Wage Garnishment Through a Deficiency Judgment After Foreclosure

Homeowners are often worried about further collection attempts after a foreclosure has been completed. After losing their homes, they worry about seeing their car repossessed, bank accounts levied, or wages garnished. But in most cases, there is little chance of a deficiency judgment or future collection attempts due to the numerous obstacles in the path of the bank.

©ghhomebuying - flickr

©ghhomebuying – flickr

The first consideration homeowners have to take into account is, does their state allow deficiency judgments after foreclosure? They should immediately look up their state foreclosure laws to find out if this is even a possibility, let alone probably. If they are not allowed, then there is no danger of garnishment. If yes, other factors will have to be met before collection efforts can resume.

Second, if the state allows a deficiency judgment, was there actually a deficiency at the sheriff sale? A deficiency is when the house sells for less than what the borrowers owe on it. If they owe $140,000 and the property is auctioned for $130,000, there is a $10,000 deficiency. Unfortunately, due to rapidly declining home values, many foreclosure auctions end with a deficiency.

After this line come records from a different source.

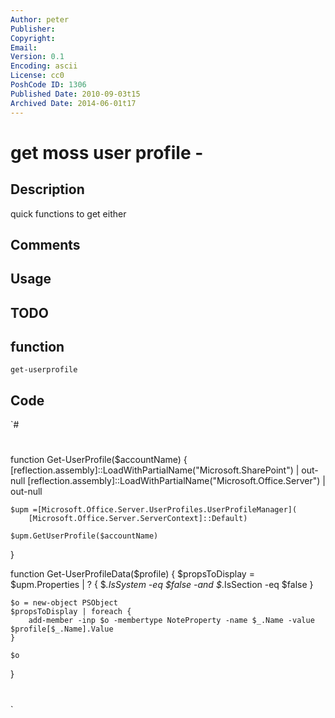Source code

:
 ```yaml
---
Author: peter
Publisher: 
Copyright: 
Email: 
Version: 0.1
Encoding: ascii
License: cc0
PoshCode ID: 1306
Published Date: 2010-09-03t15
Archived Date: 2014-06-01t17
---
```


# get moss user profile - 

## Description

quick functions to get either

## Comments



## Usage



## TODO



## function

`get-userprofile`

## Code

`#
 #
 function Get-UserProfile($accountName)
 {
 	[reflection.assembly]::LoadWithPartialName("Microsoft.SharePoint") | out-null
 	[reflection.assembly]::LoadWithPartialName("Microsoft.Office.Server") | out-null
 	
 	$upm =[Microsoft.Office.Server.UserProfiles.UserProfileManager](
 		[Microsoft.Office.Server.ServerContext]::Default)
 		
 	$upm.GetUserProfile($accountName)
 }
 
 function Get-UserProfileData($profile)
 {
 	$propsToDisplay = $upm.Properties | ? { $_.IsSystem -eq $false -and $_.IsSection -eq $false }
 	
 	$o = new-object PSObject
 	$propsToDisplay | foreach {
 		add-member -inp $o -membertype NoteProperty -name $_.Name -value $profile[$_.Name].Value
 	}
 	
 	$o
 }
 
 
 
 
 #
 #
 
 
 
 #
`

Third, what is the fair market value of the home? Many courts will allow a deficiency judgment only for up to the actual value of the house. Using the example in the previous paragraph, if the house auctioned for $130,000 and the homeowners owed $140,000, but the fair market value is $135,000, courts may limit the deficiency to a maximum of $5,000. That is the fair market value ($135k) minus the sales price at auction ($130k).

Fourth, if the state allows a deficiency and there is one that is above the fair market value of the home, what gives the lender the incentive to go after the judgment? Many lenders will not bother with a deficiency judgment because they know that homeowners in foreclosure are strapped for cash. It costs more in attorney fees and court costs than the lender will ever be able to recover from most borrowers, so what is their incentive to sue for a deficiency?

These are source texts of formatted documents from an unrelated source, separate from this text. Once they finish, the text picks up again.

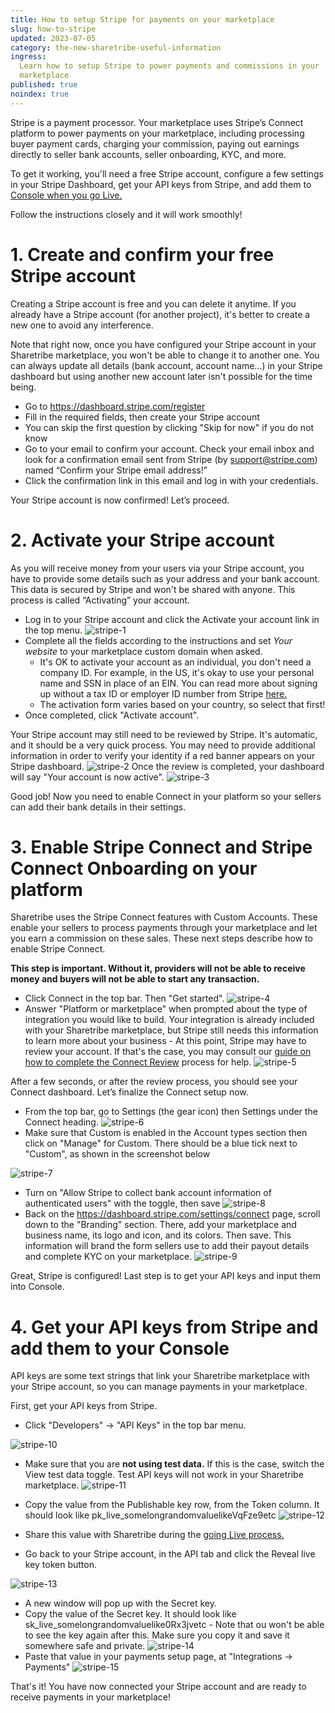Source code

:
 ```yaml
---
title: How to setup Stripe for payments on your marketplace
slug: how-to-stripe
updated: 2023-07-05
category: the-new-sharetribe-useful-information
ingress:
  Learn how to setup Stripe to power payments and commissions in your
  marketplace
published: true
noindex: true
---
```


Stripe is a payment processor. Your marketplace uses Stripe’s Connect
platform to power payments on your marketplace, including processing
buyer payment cards, charging your commission, paying out earnings
directly to seller bank accounts, seller onboarding, KYC, and more.

To get it working, you'll need a free Stripe account, configure a few
settings in your Stripe Dashboard, get your API keys from Stripe, and
add them to [Console when you go Live.](https://www.sharetribe.com/docs/the-new-sharetribe/going-live/)

Follow the instructions closely and it will work smoothly!

# 1. Create and confirm your free Stripe account

Creating a Stripe account is free and you can delete it anytime. If you
already have a Stripe account (for another project), it's better to
create a new one to avoid any interference.

Note that right now, once you have configured your Stripe account in
your Sharetribe marketplace, you won't be able to change it to another
one. You can always update all details (bank account, account name...)
in your Stripe dashboard but using another new account later isn't
possible for the time being.

- Go to https://dashboard.stripe.com/register
- Fill in the required fields, then create your Stripe account
- You can skip the first question by clicking "Skip for now" if you do
  not know
- Go to your email to confirm your account. Check your email inbox and
  look for a confirmation email sent from Stripe (by support@stripe.com)
  named “Confirm your Stripe email address!”
- Click the confirmation link in this email and log in with your
  credentials.

Your Stripe account is now confirmed! Let’s proceed.

# 2. Activate your Stripe account

As you will receive money from your users via your Stripe account, you
have to provide some details such as your address and your bank account.
This data is secured by Stripe and won't be shared with anyone. This
process is called “Activating” your account.

- Log in to your Stripe account and click the Activate your account link
  in the top menu. ![stripe-1](./stripe-1.png)
- Complete all the fields according to the instructions and set _Your
  website_ to your marketplace custom domain when asked.
  - It's OK to activate your account as an individual, you don't need a
    company ID. For example, in the US, it's okay to use your personal
    name and SSN in place of an EIN. You can read more about signing up
    without a tax ID or employer ID number from Stripe
    [here.](https://support.stripe.com/questions/signing-up-for-a-us-stripe-account-without-a-tax-id-or-employer-id-number)
  - The activation form varies based on your country, so select that
    first!
- Once completed, click "Activate account".

Your Stripe account may still need to be reviewed by Stripe. It's
automatic, and it should be a very quick process. You may need to
provide additional information in order to verify your identity if a red
banner appears on your Stripe dashboard. ![stripe-2](./stripe-2.png)
Once the review is completed, your dashboard will say "Your account is
now active". ![stripe-3](./stripe-3.png)

Good job! Now you need to enable Connect in your platform so your
sellers can add their bank details in their settings.

# 3. Enable Stripe Connect and Stripe Connect Onboarding on your platform

Sharetribe uses the Stripe Connect features with Custom Accounts. These
enable your sellers to process payments through your marketplace and let
you earn a commission on these sales. These next steps describe how to
enable Stripe Connect.

**This step is important. Without it, providers will not be able to
receive money and buyers will not be able to start any transaction.**

- Click Connect in the top bar. Then "Get started".
  ![stripe-4](./stripe-4.png)
- Answer "Platform or marketplace" when prompted about the type of
  integration you would like to build. Your integration is already
  included with your Sharetribe marketplace, but Stripe still needs this
  information to learn more about your business - At this point, Stripe
  may have to review your account. If that's the case, you may consult
  our
  [guide on how to complete the Connect Review](https://www.sharetribe.com/docs/how-to/stripe-connect-platform-review/)
  process for help. ![stripe-5](./stripe-5.png)

After a few seconds, or after the review process, you should see your
Connect dashboard. Let’s finalize the Connect setup now.

- From the top bar, go to Settings (the gear icon) then Settings under
  the Connect heading. ![stripe-6](./stripe-6.png)
- Make sure that Custom is enabled in the Account types section then
  click on "Manage" for Custom. There should be a blue tick next to
  "Custom", as shown in the screenshot below

![stripe-7](./stripe-7.png)

- Turn on "Allow Stripe to collect bank account information of
  authenticated users" with the toggle, then save
  ![stripe-8](./stripe-8.png)
- Back on the https://dashboard.stripe.com/settings/connect page, scroll
  down to the "Branding" section. There, add your marketplace and
  business name, its logo and icon, and its colors. Then save. This
  information will brand the form sellers use to add their payout
  details and complete KYC on your marketplace.
  ![stripe-9](./stripe-9.png)

Great, Stripe is configured! Last step is to get your API keys and input
them into Console.

# 4. Get your API keys from Stripe and add them to your Console

API keys are some text strings that link your Sharetribe marketplace
with your Stripe account, so you can manage payments in your
marketplace.

First, get your API keys from Stripe.

- Click "Developers" → "API Keys" in the top bar menu.

![stripe-10](./stripe-10.png)

- Make sure that you are **not using test data.** If this is the case,
  switch the View test data toggle. Test API keys will not work in your
  Sharetribe marketplace. ![stripe-11](./stripe-11.png)

- Copy the value from the Publishable key row, from the Token column. It
  should look like pk_live_somelongrandomvaluelikeVqFze9etc
  ![stripe-12](./stripe-12.png)
- Share this value with Sharetribe during the
  [going Live process.](https://www.sharetribe.com/docs/the-new-sharetribe/going-live/)

- Go back to your Stripe account, in the API tab and click the Reveal
  live key token button.

![stripe-13](./stripe-13.png)

- A new window will pop up with the Secret key.
- Copy the value of the Secret key. It should look like
  sk_live_somelongrandomvaluelike0Rx3jvetc - Note that ou won't be able
  to see the key again after this. Make sure you copy it and save it
  somewhere safe and private. ![stripe-14](./stripe-14.png)
- Paste that value in your payments setup page, at "Integrations -> Payments"
  ![stripe-15](./stripe-15.png)

That's it! You have now connected your Stripe account and are ready to
receive payments in your marketplace!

The final consideration when examining the possibility of wage garnishment for a debt after foreclosure is that deficiency judgments are dischargeable in bankruptcy. If the bank gets a judgment against borrowers and tries to garnish wages, the former owners can file a Chapter 7 and have it eliminated, if they meet the other requirements for a Chapter 7 bankruptcy. So even in the worst case scenario, homeowners might be able to avoid wage garnishment.